Rebecca Solnit, “The United States is destroying itself”
But trying to understand motives is something of a hobby when the focus needs to be on consequences. We do not need to understand these criminals in order to try to contain and ultimately remove them. They will not last for ever, and we need to think about what happens when they’re gone – to talk about the kind of reconstruction the US will face for the first time since the civil war, the reconstruction a ravaged and corrupted country has to go through to return to functionality. But not to return to the way things were.
Timothy Schraeder Rodriguez, “Conversion therapy is soul-crushing — and it doesn’t work”
Meanwhile, back in 2014, nine former leaders of the so-called ex-gay movement, including a co-founder of Exodus International, one the largest organization in the world promoting conversion therapy, signed a statement denouncing the practice. “We know first-hand the terrible emotional and spiritual damage it can cause, especially for LGBT youth,” they wrote, urging parents to love and accept their LGBT children as they are, and challenging churches to embrace and affirm LGBT persons with full equality and inclusion.
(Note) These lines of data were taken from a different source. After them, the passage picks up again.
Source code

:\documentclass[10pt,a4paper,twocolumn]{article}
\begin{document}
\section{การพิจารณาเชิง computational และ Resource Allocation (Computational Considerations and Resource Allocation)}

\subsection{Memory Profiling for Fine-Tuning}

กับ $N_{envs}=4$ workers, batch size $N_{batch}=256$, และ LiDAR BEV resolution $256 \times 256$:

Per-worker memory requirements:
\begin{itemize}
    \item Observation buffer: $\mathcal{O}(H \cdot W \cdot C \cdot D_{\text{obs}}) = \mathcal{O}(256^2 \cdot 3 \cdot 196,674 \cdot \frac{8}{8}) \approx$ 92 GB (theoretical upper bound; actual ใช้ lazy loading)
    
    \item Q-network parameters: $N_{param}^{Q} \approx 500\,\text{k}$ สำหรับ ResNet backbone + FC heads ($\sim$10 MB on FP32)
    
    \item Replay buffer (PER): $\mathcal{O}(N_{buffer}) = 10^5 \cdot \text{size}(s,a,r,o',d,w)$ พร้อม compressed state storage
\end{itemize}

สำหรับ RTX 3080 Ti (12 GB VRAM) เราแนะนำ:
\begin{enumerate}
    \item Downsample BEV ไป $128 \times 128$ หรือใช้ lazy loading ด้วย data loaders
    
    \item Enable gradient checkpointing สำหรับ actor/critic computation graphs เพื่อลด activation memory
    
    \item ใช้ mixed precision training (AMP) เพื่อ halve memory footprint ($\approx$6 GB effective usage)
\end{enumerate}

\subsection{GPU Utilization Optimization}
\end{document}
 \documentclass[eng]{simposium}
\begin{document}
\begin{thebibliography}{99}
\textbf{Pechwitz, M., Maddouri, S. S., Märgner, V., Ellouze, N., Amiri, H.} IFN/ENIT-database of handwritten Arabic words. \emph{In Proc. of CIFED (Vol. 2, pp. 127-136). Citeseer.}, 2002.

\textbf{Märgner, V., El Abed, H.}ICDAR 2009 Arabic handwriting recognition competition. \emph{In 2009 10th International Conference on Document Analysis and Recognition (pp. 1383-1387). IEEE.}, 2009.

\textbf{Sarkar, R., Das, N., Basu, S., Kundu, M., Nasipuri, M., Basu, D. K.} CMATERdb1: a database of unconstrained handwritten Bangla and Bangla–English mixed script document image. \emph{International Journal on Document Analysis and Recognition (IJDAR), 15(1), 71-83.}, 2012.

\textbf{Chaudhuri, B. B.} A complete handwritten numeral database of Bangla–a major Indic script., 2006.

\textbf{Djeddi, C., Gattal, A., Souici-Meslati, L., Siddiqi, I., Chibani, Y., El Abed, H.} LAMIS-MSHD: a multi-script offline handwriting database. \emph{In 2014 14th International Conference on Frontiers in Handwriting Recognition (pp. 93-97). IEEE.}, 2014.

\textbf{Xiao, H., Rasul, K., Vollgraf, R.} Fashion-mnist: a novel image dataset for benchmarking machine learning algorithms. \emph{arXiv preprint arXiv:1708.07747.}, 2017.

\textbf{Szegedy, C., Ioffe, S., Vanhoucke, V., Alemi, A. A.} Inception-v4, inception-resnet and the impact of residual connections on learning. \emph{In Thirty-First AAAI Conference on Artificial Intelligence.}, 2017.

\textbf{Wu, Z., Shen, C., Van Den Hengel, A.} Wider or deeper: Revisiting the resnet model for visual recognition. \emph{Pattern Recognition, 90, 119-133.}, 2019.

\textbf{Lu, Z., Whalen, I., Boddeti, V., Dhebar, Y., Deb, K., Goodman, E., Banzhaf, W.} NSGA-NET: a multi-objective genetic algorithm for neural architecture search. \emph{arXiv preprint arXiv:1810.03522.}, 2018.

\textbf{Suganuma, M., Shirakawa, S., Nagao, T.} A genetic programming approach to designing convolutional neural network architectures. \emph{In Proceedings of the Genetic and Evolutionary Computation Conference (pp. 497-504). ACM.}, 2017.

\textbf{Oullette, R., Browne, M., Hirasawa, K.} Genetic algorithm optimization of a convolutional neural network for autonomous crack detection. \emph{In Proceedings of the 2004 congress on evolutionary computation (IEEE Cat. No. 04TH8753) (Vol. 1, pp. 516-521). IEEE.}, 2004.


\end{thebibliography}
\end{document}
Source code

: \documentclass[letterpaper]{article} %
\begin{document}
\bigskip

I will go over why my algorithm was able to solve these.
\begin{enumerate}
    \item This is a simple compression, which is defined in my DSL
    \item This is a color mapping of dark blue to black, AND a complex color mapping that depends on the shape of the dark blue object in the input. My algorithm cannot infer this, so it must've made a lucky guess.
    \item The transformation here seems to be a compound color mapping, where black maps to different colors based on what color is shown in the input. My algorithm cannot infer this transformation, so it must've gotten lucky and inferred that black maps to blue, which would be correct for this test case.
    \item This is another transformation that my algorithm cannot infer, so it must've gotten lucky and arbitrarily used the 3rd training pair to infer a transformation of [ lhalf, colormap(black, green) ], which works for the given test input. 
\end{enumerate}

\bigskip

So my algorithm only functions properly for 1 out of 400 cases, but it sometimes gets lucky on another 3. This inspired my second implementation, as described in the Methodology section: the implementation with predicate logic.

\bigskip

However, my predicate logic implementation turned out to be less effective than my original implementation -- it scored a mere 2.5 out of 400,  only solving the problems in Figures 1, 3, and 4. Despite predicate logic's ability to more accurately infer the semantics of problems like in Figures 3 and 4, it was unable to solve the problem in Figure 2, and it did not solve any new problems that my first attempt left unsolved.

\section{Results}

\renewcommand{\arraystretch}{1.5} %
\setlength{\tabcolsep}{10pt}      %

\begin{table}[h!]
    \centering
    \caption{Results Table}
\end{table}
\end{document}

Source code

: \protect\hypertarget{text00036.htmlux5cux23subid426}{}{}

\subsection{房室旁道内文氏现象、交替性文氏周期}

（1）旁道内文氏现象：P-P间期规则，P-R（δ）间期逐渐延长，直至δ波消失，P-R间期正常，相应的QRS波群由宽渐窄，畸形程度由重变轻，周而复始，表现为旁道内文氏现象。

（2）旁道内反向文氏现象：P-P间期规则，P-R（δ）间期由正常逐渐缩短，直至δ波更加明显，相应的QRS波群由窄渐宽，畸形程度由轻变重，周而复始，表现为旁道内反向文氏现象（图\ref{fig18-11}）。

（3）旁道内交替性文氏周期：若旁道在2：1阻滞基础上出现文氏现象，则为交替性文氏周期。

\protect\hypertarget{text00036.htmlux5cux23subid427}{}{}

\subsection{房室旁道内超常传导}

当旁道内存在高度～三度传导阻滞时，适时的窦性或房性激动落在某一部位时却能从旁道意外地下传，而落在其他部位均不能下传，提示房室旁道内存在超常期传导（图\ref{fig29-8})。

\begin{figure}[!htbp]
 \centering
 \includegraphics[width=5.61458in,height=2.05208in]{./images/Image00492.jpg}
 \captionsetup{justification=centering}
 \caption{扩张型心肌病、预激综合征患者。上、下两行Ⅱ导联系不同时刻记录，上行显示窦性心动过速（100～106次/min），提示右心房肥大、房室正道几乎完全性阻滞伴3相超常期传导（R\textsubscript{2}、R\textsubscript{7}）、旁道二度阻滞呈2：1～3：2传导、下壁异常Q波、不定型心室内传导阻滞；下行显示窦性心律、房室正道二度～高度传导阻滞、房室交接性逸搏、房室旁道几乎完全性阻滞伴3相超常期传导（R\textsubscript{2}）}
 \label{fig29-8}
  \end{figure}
But their voices were ignored, and others took up their mantle. Today’s practitioners would be quick to distance themselves from the conversion therapy ministries of the past, discrediting the former leaders as having been deceived and survivors like me as not having tried hard enough or not being true believers. But the truth is, today my relationship with God is the strongest it’s ever been. And I believe I am loved by God, just as I am, as a gay man.
Hanna Horvath, “You don’t have to gamble for gambling to ruin your life”
It started with DraftKings and FanDuel, which spent huge sums lobbying states to legalize sports betting apps. Sports leagues and media companies legitimized the whole thing because they wanted the revenue and ad dollars.
Polymarket and Kalshi then took that model and removed the last guardrails — now you can bet on which countries Iran will launch missiles against on the same app where you bet on an NBA game or the Best Picture winner. …
And no one seems to be very interested in regulating it. Donald Trump Jr. is a strategic advisor to Kalshi and an investor in Polymarket. His father’s Commodity Futures Trading Commission appointee, Michael Selig, has said he hopes prediction marketswill “flourish” under his watch. The CFTC’s new Innovation Advisory Committeeincludes the CEOs of Polymarket, Kalshi, Coinbase, Robinhood, FanDuel, and DraftKings — with zero representation from consumer advocates or public interest groups.